What to produce: Read the lines below, and copy any that contain the string "points".

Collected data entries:
____________________
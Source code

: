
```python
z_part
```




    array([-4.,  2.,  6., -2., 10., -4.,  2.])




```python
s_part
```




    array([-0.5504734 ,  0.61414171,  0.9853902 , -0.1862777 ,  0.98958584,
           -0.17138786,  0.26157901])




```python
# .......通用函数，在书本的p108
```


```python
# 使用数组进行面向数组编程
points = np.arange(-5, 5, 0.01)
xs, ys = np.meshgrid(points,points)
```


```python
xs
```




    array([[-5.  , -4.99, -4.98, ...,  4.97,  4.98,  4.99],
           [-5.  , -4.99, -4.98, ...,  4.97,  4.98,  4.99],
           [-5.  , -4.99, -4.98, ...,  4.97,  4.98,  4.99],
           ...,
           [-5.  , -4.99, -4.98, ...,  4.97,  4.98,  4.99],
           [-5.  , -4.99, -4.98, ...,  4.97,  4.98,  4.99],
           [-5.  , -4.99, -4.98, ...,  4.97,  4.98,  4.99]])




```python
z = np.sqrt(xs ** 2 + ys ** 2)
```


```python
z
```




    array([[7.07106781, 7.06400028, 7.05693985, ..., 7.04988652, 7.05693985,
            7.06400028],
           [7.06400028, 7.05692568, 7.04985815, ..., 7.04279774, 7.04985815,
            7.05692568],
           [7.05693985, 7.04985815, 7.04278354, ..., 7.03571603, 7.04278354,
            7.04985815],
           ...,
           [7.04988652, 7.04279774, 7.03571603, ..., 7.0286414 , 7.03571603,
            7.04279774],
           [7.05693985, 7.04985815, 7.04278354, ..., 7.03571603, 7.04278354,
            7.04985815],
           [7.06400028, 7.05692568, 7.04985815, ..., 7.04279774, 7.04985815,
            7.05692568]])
____________________
Your response:
points = np.arange(-5, 5, 0.01)
xs, ys = np.meshgrid(points,points)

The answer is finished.